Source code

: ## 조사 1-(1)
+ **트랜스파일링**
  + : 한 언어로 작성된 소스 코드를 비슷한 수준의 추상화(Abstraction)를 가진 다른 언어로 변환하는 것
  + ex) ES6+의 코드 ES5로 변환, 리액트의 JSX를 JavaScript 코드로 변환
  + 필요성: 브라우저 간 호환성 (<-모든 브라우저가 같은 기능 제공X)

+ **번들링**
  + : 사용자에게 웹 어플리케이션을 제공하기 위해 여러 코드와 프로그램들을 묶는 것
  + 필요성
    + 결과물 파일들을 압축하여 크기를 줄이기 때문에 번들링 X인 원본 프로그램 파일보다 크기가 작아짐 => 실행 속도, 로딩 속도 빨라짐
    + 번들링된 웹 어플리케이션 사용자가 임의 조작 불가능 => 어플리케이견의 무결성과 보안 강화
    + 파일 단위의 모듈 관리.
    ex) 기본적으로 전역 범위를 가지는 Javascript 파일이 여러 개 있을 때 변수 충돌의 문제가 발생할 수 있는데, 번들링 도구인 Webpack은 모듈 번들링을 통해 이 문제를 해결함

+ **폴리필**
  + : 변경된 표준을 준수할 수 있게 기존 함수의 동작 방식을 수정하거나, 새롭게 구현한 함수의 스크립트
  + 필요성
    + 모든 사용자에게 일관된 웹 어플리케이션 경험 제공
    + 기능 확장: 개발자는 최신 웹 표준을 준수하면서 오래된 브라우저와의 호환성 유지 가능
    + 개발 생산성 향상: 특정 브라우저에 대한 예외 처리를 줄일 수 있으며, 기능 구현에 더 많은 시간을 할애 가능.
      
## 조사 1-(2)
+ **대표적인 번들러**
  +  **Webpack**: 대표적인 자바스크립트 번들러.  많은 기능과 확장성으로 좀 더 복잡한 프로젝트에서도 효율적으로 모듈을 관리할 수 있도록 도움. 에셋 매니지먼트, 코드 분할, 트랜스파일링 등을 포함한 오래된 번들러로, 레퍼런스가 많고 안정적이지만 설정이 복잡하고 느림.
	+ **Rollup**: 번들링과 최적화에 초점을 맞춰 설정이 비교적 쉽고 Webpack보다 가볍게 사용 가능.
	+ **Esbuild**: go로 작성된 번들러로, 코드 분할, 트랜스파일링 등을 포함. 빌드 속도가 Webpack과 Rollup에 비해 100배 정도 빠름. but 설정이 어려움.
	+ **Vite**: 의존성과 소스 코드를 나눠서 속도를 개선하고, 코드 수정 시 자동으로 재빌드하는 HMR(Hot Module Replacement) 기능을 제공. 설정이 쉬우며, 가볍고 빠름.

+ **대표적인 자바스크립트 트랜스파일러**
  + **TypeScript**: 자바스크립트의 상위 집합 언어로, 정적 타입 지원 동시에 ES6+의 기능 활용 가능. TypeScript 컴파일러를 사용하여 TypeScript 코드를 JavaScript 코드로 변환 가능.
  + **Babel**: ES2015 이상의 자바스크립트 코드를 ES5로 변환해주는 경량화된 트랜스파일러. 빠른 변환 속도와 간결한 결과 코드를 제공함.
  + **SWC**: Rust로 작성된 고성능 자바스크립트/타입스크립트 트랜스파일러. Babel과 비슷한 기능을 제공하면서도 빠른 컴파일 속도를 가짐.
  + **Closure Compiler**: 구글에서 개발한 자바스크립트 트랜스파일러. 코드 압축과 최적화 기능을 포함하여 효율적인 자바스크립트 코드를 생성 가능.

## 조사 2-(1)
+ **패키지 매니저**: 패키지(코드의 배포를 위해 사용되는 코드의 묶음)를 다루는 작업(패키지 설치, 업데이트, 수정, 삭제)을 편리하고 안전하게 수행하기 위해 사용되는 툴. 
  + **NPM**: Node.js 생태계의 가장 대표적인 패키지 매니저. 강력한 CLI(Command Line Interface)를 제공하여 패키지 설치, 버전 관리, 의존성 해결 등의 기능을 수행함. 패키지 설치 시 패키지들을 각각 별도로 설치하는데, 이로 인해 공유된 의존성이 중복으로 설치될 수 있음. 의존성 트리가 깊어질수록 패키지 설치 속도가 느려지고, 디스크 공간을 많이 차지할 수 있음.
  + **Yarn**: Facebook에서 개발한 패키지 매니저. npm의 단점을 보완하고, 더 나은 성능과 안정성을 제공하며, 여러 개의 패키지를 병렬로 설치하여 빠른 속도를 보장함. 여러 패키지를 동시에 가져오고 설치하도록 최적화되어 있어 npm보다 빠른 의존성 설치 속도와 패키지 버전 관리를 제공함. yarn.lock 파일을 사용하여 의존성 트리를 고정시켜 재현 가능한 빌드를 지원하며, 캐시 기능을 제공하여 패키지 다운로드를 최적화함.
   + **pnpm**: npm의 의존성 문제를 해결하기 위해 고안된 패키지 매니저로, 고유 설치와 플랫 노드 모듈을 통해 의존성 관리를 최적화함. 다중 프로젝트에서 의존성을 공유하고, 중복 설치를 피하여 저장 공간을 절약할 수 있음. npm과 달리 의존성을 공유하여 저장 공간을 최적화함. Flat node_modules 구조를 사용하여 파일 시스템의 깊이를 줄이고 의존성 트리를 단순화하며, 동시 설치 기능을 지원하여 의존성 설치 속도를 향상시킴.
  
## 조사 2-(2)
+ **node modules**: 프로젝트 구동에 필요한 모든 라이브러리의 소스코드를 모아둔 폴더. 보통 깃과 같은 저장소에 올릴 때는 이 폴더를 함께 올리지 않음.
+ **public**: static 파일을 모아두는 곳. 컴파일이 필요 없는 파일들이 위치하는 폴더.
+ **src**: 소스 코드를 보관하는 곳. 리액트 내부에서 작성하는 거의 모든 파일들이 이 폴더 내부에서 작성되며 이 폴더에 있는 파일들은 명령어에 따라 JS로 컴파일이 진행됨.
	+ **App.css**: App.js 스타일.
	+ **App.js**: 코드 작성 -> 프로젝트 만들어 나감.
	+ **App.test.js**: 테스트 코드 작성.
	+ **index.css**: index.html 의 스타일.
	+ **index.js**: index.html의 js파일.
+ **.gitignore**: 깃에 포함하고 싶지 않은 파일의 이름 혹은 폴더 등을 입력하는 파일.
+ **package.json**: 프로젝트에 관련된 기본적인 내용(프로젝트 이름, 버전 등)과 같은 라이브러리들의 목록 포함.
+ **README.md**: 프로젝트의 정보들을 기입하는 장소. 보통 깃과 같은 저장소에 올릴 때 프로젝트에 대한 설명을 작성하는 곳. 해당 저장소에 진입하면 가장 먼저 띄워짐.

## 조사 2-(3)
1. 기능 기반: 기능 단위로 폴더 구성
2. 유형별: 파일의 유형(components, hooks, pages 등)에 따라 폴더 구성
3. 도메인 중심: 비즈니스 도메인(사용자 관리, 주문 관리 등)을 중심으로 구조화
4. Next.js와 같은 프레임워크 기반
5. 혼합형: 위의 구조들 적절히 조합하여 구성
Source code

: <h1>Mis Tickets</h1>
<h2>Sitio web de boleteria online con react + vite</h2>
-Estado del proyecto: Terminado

▬▬▬

The material above is to be transcribed in full, exactly as it appears.

- [RESULT OF THIS EXERCISE]:
Source code

: ## 조사 1-(1)
+ **트랜스파일링**
  + : 한 언어로 작성된 소스 코드를 비슷한 수준의 추상화(Abstraction)를 가진 다른 언어로 변환하는 것
  + ex) ES6+의 코드 ES5로 변환, 리액트의 JSX를 JavaScript 코드로 변환
  + 필요성: 브라우저 간 호환성 (<-모든 브라우저가 같은 기능 제공X)

+ **번들링**
  + : 사용자에게 웹 어플리케이션을 제공하기 위해 여러 코드와 프로그램들을 묶는 것
  + 필요성
    + 결과물 파일들을 압축하여 크기를 줄이기 때문에 번들링 X인 원본 프로그램 파일보다 크기가 작아짐 => 실행 속도, 로딩 속도 빨라짐
    + 번들링된 웹 어플리케이션 사용자가 임의 조작 불가능 => 어플리케이견의 무결성과 보안 강화
    + 파일 단위의 모듈 관리.
    ex) 기본적으로 전역 범위를 가지는 Javascript 파일이 여러 개 있을 때 변수 충돌의 문제가 발생할 수 있는데, 번들링 도구인 Webpack은 모듈 번들링을 통해 이 문제를 해결함

+ **폴리필**
  + : 변경된 표준을 준수할 수 있게 기존 함수의 동작 방식을 수정하거나, 새롭게 구현한 함수의 스크립트
  + 필요성
    + 모든 사용자에게 일관된 웹 어플리케이션 경험 제공
    + 기능 확장: 개발자는 최신 웹 표준을 준수하면서 오래된 브라우저와의 호환성 유지 가능
    + 개발 생산성 향상: 특정 브라우저에 대한 예외 처리를 줄일 수 있으며, 기능 구현에 더 많은 시간을 할애 가능.
      
## 조사 1-(2)
+ **대표적인 번들러**
  +  **Webpack**: 대표적인 자바스크립트 번들러.  많은 기능과 확장성으로 좀 더 복잡한 프로젝트에서도 효율적으로 모듈을 관리할 수 있도록 도움. 에셋 매니지먼트, 코드 분할, 트랜스파일링 등을 포함한 오래된 번들러로, 레퍼런스가 많고 안정적이지만 설정이 복잡하고 느림.
	+ **Rollup**: 번들링과 최적화에 초점을 맞춰 설정이 비교적 쉽고 Webpack보다 가볍게 사용 가능.
	+ **Esbuild**: go로 작성된 번들러로, 코드 분할, 트랜스파일링 등을 포함. 빌드 속도가 Webpack과 Rollup에 비해 100배 정도 빠름. but 설정이 어려움.
	+ **Vite**: 의존성과 소스 코드를 나눠서 속도를 개선하고, 코드 수정 시 자동으로 재빌드하는 HMR(Hot Module Replacement) 기능을 제공. 설정이 쉬우며, 가볍고 빠름.

+ **대표적인 자바스크립트 트랜스파일러**
  + **TypeScript**: 자바스크립트의 상위 집합 언어로, 정적 타입 지원 동시에 ES6+의 기능 활용 가능. TypeScript 컴파일러를 사용하여 TypeScript 코드를 JavaScript 코드로 변환 가능.
  + **Babel**: ES2015 이상의 자바스크립트 코드를 ES5로 변환해주는 경량화된 트랜스파일러. 빠른 변환 속도와 간결한 결과 코드를 제공함.
  + **SWC**: Rust로 작성된 고성능 자바스크립트/타입스크립트 트랜스파일러. Babel과 비슷한 기능을 제공하면서도 빠른 컴파일 속도를 가짐.
  + **Closure Compiler**: 구글에서 개발한 자바스크립트 트랜스파일러. 코드 압축과 최적화 기능을 포함하여 효율적인 자바스크립트 코드를 생성 가능.

## 조사 2-(1)
+ **패키지 매니저**: 패키지(코드의 배포를 위해 사용되는 코드의 묶음)를 다루는 작업(패키지 설치, 업데이트, 수정, 삭제)을 편리하고 안전하게 수행하기 위해 사용되는 툴. 
  + **NPM**: Node.js 생태계의 가장 대표적인 패키지 매니저. 강력한 CLI(Command Line Interface)를 제공하여 패키지 설치, 버전 관리, 의존성 해결 등의 기능을 수행함. 패키지 설치 시 패키지들을 각각 별도로 설치하는데, 이로 인해 공유된 의존성이 중복으로 설치될 수 있음. 의존성 트리가 깊어질수록 패키지 설치 속도가 느려지고, 디스크 공간을 많이 차지할 수 있음.
  + **Yarn**: Facebook에서 개발한 패키지 매니저. npm의 단점을 보완하고, 더 나은 성능과 안정성을 제공하며, 여러 개의 패키지를 병렬로 설치하여 빠른 속도를 보장함. 여러 패키지를 동시에 가져오고 설치하도록 최적화되어 있어 npm보다 빠른 의존성 설치 속도와 패키지 버전 관리를 제공함. yarn.lock 파일을 사용하여 의존성 트리를 고정시켜 재현 가능한 빌드를 지원하며, 캐시 기능을 제공하여 패키지 다운로드를 최적화함.
   + **pnpm**: npm의 의존성 문제를 해결하기 위해 고안된 패키지 매니저로, 고유 설치와 플랫 노드 모듈을 통해 의존성 관리를 최적화함. 다중 프로젝트에서 의존성을 공유하고, 중복 설치를 피하여 저장 공간을 절약할 수 있음. npm과 달리 의존성을 공유하여 저장 공간을 최적화함. Flat node_modules 구조를 사용하여 파일 시스템의 깊이를 줄이고 의존성 트리를 단순화하며, 동시 설치 기능을 지원하여 의존성 설치 속도를 향상시킴.
  
## 조사 2-(2)
+ **node modules**: 프로젝트 구동에 필요한 모든 라이브러리의 소스코드를 모아둔 폴더. 보통 깃과 같은 저장소에 올릴 때는 이 폴더를 함께 올리지 않음.
+ **public**: static 파일을 모아두는 곳. 컴파일이 필요 없는 파일들이 위치하는 폴더.
+ **src**: 소스 코드를 보관하는 곳. 리액트 내부에서 작성하는 거의 모든 파일들이 이 폴더 내부에서 작성되며 이 폴더에 있는 파일들은 명령어에 따라 JS로 컴파일이 진행됨.
	+ **App.css**: App.js 스타일.
	+ **App.js**: 코드 작성 -> 프로젝트 만들어 나감.
	+ **App.test.js**: 테스트 코드 작성.
	+ **index.css**: index.html 의 스타일.
	+ **index.js**: index.html의 js파일.
+ **.gitignore**: 깃에 포함하고 싶지 않은 파일의 이름 혹은 폴더 등을 입력하는 파일.
+ **package.json**: 프로젝트에 관련된 기본적인 내용(프로젝트 이름, 버전 등)과 같은 라이브러리들의 목록 포함.
+ **README.md**: 프로젝트의 정보들을 기입하는 장소. 보통 깃과 같은 저장소에 올릴 때 프로젝트에 대한 설명을 작성하는 곳. 해당 저장소에 진입하면 가장 먼저 띄워짐.

## 조사 2-(3)
1. 기능 기반: 기능 단위로 폴더 구성
2. 유형별: 파일의 유형(components, hooks, pages 등)에 따라 폴더 구성
3. 도메인 중심: 비즈니스 도메인(사용자 관리, 주문 관리 등)을 중심으로 구조화
4. Next.js와 같은 프레임워크 기반
5. 혼합형: 위의 구조들 적절히 조합하여 구성
Source code

: <h1>Mis Tickets</h1>
<h2>Sitio web de boleteria online con react + vite</h2>
-Estado del proyecto: Terminado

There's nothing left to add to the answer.